楠見校スタッフBです。
日差しがジリジリと暑いですね。運動会日和ではあるでしょうが。
今日は少し言葉のことについてお話しましょうか。
今日みたいな暑い日ですと、授業を受けている生徒なんかが「この部屋暑いな」というかもしれませんね。
その場合、暑いという事実を語っているのではなく、僕に何かしろといってるわけですね。
言語哲学者のオースティンによると、文には事実を述べている(コンスタティブ)のと、行為をさせようとする(パフォーマティブ)のとがある。
「この部屋暑いな」というのは、部屋が暑いという客観的な事実を述べているように見えながら、それは「冷房をつけろ」と語っているわけですね。したがって「何々である」というようなことは、客観的な事実の陳述というより、つねに命令というか、何かしらそういうメッセージを含んでいますね。
これを数学でいえば「1足す1は2である」は、けっして事実を語っているのではなくて、そのようにせよという命令を語っているわけです。
例えば、大人は子供に対してしばしば、暗示するつもりもなしに、お前はダメだという事実を客観的に語るものです。ところがその子供にとって、ダメであろうという予言、あるいはダメであれという命令として、意識に刻まれる。
英語では、命令形を未来形でいうことがありますよね。

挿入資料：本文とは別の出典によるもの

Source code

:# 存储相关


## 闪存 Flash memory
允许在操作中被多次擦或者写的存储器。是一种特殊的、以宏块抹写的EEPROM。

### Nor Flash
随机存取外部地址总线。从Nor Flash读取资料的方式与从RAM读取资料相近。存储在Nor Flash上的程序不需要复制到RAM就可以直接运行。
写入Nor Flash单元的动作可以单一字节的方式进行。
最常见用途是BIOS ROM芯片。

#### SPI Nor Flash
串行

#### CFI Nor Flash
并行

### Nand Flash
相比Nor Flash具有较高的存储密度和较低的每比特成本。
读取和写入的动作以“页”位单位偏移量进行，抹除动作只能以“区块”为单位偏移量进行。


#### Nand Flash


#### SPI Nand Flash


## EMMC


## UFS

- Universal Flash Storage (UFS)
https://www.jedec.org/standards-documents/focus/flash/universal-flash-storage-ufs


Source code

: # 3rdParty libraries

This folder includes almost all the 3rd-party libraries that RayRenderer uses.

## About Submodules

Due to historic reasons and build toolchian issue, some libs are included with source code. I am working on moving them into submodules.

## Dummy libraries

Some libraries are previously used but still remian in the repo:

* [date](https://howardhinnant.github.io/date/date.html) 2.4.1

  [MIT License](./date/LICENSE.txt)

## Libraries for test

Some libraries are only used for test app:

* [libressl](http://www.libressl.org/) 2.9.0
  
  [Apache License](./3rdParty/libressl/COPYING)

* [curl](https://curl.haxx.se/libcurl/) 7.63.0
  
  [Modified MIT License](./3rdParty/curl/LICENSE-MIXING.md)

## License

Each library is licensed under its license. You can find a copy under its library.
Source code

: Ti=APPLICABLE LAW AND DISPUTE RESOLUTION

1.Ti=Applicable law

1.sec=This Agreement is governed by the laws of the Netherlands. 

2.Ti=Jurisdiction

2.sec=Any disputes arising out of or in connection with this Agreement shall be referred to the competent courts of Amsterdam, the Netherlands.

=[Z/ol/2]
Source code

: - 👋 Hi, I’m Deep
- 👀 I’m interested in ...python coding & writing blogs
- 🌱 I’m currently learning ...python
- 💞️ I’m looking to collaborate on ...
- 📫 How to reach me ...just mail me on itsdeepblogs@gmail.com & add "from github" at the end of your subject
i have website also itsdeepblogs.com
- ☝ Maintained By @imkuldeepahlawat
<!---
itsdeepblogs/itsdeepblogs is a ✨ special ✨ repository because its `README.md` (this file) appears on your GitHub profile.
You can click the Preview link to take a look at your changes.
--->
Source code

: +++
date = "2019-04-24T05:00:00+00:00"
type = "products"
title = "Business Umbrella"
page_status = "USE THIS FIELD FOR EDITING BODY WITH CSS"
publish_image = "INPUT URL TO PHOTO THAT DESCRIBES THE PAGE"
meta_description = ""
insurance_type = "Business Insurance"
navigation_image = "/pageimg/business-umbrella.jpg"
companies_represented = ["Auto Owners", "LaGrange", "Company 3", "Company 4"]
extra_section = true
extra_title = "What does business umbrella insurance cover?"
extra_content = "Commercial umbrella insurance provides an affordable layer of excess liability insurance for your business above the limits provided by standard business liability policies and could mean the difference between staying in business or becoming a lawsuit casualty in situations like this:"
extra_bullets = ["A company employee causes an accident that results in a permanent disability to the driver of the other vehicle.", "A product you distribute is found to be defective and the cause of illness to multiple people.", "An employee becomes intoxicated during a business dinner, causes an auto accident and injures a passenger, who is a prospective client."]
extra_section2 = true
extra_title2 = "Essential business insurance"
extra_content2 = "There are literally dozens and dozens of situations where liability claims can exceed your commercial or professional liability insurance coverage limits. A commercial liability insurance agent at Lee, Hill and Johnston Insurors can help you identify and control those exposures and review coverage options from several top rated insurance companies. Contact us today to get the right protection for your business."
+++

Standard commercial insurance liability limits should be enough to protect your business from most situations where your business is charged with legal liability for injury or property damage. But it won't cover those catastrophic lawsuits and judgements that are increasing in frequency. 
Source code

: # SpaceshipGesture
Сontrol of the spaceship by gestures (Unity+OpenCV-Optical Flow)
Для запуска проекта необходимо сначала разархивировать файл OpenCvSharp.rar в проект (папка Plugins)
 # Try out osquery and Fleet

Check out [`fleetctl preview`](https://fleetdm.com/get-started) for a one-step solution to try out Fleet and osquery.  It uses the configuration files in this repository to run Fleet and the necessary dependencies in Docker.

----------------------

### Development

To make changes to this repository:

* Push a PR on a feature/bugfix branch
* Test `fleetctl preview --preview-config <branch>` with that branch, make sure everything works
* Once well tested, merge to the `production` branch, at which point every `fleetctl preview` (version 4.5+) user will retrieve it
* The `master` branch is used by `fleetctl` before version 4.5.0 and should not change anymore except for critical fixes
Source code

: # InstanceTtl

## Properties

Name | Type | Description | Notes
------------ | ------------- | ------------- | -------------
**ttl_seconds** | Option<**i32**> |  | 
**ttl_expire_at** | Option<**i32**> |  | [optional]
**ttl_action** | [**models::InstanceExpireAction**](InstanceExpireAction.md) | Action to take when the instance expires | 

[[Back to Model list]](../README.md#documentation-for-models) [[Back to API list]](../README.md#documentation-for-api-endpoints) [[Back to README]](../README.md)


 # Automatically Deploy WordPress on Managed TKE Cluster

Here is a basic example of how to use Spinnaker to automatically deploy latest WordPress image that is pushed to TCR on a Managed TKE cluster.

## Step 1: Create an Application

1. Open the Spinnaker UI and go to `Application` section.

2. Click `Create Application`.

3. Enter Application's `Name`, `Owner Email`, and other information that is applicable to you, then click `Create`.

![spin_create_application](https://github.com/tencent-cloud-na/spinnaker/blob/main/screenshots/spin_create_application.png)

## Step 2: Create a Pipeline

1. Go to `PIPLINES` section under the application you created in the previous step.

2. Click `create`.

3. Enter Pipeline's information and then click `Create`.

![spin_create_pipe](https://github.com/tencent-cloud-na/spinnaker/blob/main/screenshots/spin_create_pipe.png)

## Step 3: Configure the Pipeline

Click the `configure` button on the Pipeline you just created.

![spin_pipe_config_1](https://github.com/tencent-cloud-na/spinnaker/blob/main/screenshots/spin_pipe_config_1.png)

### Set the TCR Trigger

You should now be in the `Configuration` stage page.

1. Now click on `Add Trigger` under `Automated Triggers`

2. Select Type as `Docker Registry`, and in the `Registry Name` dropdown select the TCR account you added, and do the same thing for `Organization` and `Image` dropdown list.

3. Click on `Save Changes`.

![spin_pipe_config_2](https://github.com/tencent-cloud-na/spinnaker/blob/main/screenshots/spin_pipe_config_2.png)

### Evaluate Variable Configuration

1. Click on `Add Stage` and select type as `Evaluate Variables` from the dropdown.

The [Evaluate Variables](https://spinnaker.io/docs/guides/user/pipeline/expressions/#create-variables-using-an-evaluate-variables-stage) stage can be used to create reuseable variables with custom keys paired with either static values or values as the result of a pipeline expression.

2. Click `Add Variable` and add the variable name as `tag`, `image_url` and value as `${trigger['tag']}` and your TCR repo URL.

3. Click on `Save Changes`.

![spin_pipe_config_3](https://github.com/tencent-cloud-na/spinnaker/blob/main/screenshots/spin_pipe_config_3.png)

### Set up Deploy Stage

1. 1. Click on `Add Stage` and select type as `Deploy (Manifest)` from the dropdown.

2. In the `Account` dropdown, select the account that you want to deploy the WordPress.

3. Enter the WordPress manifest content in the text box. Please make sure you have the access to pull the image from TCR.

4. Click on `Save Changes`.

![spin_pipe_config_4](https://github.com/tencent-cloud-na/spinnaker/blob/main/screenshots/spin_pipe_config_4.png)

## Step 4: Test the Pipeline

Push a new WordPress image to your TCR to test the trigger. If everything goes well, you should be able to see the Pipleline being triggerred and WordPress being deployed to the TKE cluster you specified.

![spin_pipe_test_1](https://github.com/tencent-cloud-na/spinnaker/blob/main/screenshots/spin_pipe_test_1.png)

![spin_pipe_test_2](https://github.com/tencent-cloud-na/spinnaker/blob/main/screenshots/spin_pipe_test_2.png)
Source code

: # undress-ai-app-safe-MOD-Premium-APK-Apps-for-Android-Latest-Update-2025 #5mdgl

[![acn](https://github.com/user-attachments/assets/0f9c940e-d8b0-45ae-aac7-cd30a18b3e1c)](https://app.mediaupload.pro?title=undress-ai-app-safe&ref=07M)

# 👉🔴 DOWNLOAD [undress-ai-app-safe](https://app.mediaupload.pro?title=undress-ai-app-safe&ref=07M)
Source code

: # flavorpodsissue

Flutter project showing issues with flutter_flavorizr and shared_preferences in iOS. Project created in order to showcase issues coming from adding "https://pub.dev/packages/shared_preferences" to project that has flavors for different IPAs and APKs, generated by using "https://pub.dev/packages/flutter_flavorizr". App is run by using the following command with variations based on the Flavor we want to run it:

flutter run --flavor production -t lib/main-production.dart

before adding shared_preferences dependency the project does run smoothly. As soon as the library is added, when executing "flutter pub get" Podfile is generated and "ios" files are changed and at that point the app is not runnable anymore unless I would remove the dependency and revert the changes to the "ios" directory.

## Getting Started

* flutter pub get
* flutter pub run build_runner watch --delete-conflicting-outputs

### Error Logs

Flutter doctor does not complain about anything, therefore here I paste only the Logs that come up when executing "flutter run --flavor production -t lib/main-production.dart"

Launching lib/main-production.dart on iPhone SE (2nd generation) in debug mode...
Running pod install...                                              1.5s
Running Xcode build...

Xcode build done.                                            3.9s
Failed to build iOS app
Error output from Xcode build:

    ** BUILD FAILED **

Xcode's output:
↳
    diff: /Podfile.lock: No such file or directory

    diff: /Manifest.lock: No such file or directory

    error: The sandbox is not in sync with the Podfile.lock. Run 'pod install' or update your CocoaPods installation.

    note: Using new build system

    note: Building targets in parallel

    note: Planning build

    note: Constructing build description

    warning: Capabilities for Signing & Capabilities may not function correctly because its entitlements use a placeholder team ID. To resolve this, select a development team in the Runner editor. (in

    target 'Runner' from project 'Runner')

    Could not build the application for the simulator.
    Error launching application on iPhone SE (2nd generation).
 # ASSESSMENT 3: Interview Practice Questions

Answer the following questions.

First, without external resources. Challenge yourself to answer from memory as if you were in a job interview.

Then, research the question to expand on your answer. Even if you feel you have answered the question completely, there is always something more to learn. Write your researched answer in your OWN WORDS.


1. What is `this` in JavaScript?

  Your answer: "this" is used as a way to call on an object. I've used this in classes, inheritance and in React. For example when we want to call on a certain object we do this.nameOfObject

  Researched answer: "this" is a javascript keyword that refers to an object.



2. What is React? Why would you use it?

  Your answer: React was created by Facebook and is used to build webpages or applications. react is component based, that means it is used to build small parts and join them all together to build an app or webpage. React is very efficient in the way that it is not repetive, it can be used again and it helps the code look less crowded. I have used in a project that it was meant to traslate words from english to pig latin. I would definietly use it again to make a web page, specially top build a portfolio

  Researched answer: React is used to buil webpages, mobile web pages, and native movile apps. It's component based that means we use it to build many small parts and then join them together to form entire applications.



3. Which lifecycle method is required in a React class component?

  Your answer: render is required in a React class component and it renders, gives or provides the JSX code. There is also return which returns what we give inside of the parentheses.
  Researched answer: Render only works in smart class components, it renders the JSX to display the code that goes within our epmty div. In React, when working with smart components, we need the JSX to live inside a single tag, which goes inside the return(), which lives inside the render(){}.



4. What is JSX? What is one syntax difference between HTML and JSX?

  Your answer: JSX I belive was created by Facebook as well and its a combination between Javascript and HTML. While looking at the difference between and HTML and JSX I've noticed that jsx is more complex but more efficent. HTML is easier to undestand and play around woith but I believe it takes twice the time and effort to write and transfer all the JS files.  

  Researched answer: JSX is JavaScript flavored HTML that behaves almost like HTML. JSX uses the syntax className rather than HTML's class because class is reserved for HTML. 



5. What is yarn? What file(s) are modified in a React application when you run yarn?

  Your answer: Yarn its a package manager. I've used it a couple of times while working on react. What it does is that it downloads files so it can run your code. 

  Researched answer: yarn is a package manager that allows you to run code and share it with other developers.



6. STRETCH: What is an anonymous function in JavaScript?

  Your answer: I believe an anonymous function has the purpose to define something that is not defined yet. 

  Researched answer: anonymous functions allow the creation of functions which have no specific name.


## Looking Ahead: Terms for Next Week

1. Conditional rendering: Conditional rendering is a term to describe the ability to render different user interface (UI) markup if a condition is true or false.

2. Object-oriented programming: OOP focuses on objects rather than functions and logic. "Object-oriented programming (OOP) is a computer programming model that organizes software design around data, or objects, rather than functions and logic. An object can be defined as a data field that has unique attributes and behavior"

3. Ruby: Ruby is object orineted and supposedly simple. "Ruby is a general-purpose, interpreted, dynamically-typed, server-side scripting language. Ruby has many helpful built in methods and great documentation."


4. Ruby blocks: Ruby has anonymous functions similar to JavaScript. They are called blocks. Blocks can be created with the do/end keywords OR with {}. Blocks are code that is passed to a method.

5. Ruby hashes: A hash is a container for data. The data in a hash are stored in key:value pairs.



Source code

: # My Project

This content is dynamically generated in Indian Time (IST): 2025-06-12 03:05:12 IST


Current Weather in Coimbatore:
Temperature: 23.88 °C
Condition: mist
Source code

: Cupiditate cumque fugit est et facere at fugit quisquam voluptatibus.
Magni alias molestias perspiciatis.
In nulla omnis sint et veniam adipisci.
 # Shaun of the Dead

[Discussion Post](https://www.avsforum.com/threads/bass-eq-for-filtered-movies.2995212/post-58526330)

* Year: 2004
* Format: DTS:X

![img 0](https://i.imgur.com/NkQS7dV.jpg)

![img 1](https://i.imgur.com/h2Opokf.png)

willやmustは強い命令ですね。もともと未来形と命令形は同じもので、「こうなるだろう」ということは、「こうなれ」ということなのです。
だから、子供の頃にダメだといわれてきた人間は、自分でめちゃくちゃ頑張っても、もう一つ自信を持てないままにやり続けないといけない。絶えず、自分は失敗するかもしれないと思いつつ、その観念とも闘い続けなければならない。
いわば、その人間は子供の頃に与えられた予言や命令と闘っているわけですね。ある意味そこに子供の頃における悲劇がありますね。
ここから直感的に、優れた親、教師、上司というのは何か特別な能力を持っているというのではなくて、絶えず子供や部下をそれとなく鼓舞し、常に自信をつけさせる人間だというのが分かりますね。
長くなりましたが、今日はこの辺で終わりましょう。